■ **TO DO**: Report each line of the entries that includes "hateoas" by copying it.

■ **THE DATA**:
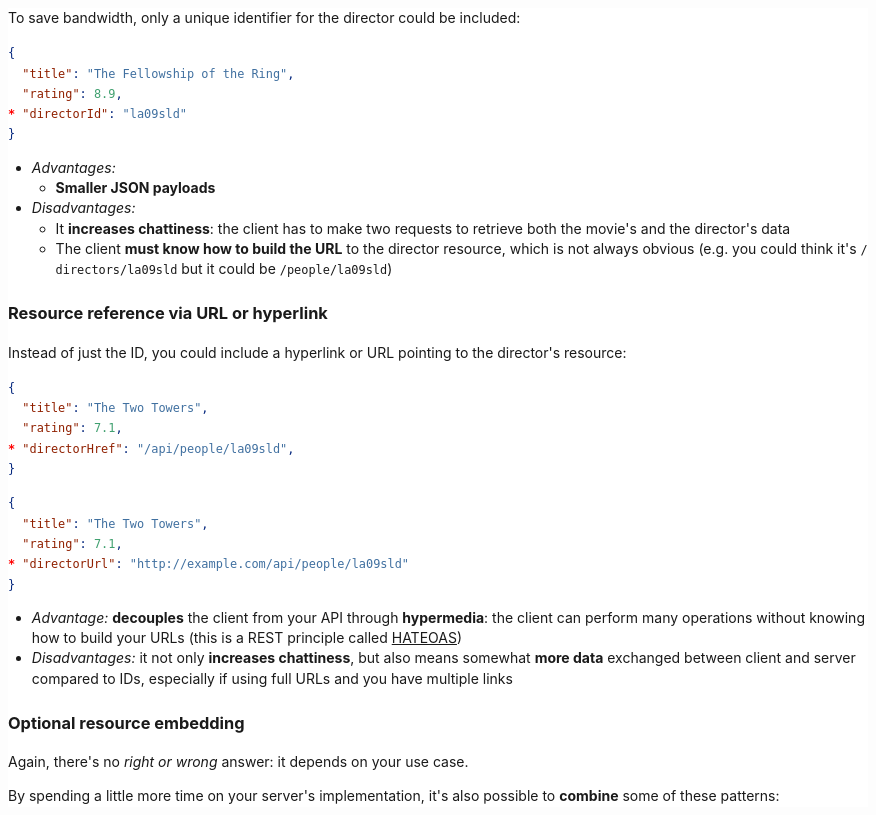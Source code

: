 To save bandwidth, only a unique identifier for the director could be included:

```json
{
  "title": "The Fellowship of the Ring",
  "rating": 8.9,
* "directorId": "la09sld"
}
```

* *Advantages:*
  * **Smaller JSON payloads**
* *Disadvantages:*
  * It **increases chattiness**: the client has to make two requests to retrieve both the movie's and the director's data
  * The client **must know how to build the URL** to the director resource,
    which is not always obvious (e.g. you could think it's `/directors/la09sld` but it could be `/people/la09sld`)



### Resource reference via URL or hyperlink

Instead of just the ID, you could include a hyperlink or URL pointing to the director's resource:

```json
{
  "title": "The Two Towers",
  "rating": 7.1,
* "directorHref": "/api/people/la09sld",
}
```

```json
{
  "title": "The Two Towers",
  "rating": 7.1,
* "directorUrl": "http://example.com/api/people/la09sld"
}
```

* *Advantage:* **decouples** the client from your API through **hypermedia**:
  the client can perform many operations without knowing how to build your URLs
  (this is a REST principle called [HATEOAS][hateoas])
* *Disadvantages:* it not only **increases chattiness**,
  but also means somewhat **more data** exchanged between client and server compared to IDs,
  especially if using full URLs and you have multiple links



### Optional resource embedding

Again, there's no *right or wrong* answer: it depends on your use case.

By spending a little more time on your server's implementation,
it's also possible to **combine** some of these patterns:



[hateoas]: https://en.wikipedia.org/wiki/HATEOAS
[haters-gonna-hateoas]: http://timelessrepo.com/haters-gonna-hateoas
[link-header-rels]: http://www.iana.org/assignments/link-relations/link-relations.xhtml
[link-header-rfc]: https://tools.ietf.org/html/rfc5988
[npm-http-link-header]: https://www.npmjs.com/package/http-link-header
[npm-format-link-header]: https://www.npmjs.com/package/format-link-header
[npm-parse-link-header]: https://www.npmjs.com/package/parse-link-header
[npm-search-link-header]: https://www.npmjs.com/search?q=link+header
[understanding-hateoas]: https://spring.io/understanding/HATEOAS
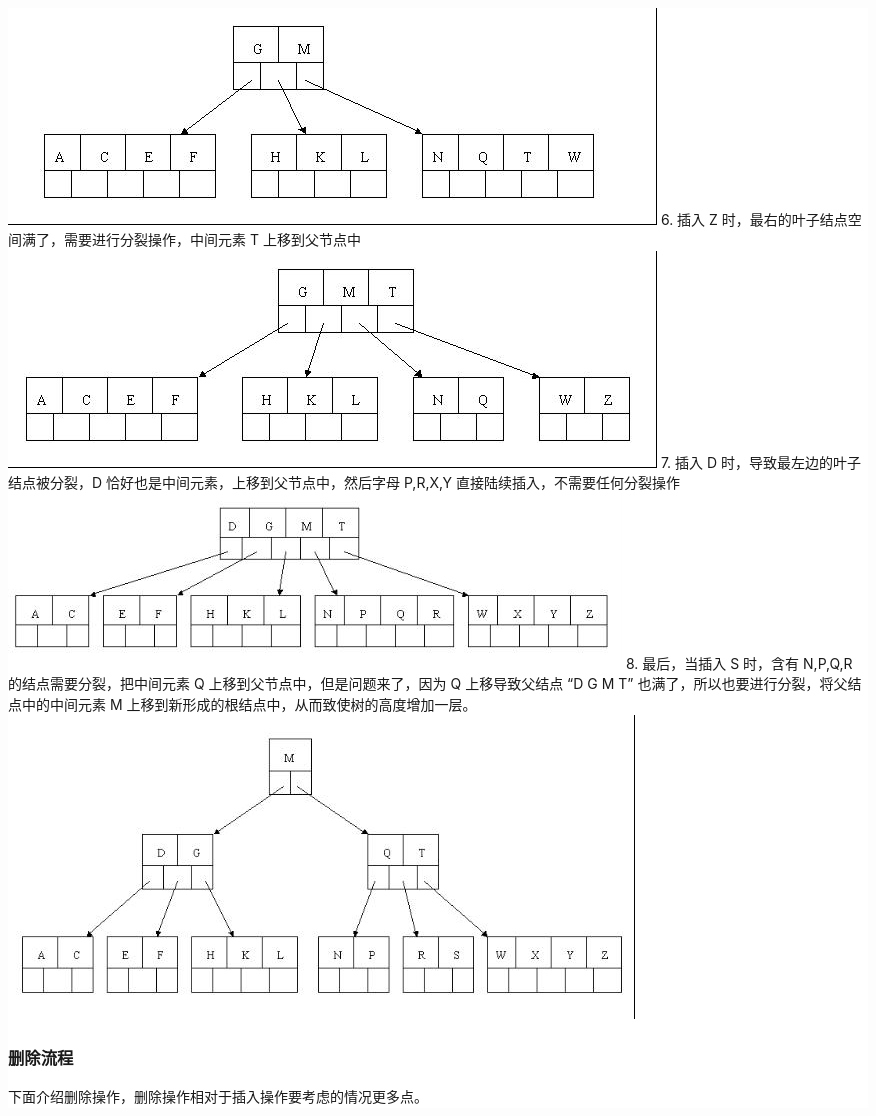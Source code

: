 ![](img/insert-5.jpg)
6. 插入 Z 时，最右的叶子结点空间满了，需要进行分裂操作，中间元素 T 上移到父节点中 
![](img/insert-6.jpg)
7. 插入 D 时，导致最左边的叶子结点被分裂，D 恰好也是中间元素，上移到父节点中，然后字母 P,R,X,Y 直接陆续插入，不需要任何分裂操作
![](img/insert-7.jpg)
8. 最后，当插入 S 时，含有 N,P,Q,R 的结点需要分裂，把中间元素 Q 上移到父节点中，但是问题来了，因为 Q 上移导致父结点 “D G M T” 也满了，所以也要进行分裂，将父结点中的中间元素 M 上移到新形成的根结点中，从而致使树的高度增加一层。
![](img/insert-8.jpg)
### 删除流程
下面介绍删除操作，删除操作相对于插入操作要考虑的情况更多点。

■ **REPLY**:
  (this is a REST principle called [HATEOAS][hateoas])
[hateoas]: https://en.wikipedia.org/wiki/HATEOAS
[haters-gonna-hateoas]: http://timelessrepo.com/haters-gonna-hateoas
[understanding-hateoas]: https://spring.io/understanding/HATEOAS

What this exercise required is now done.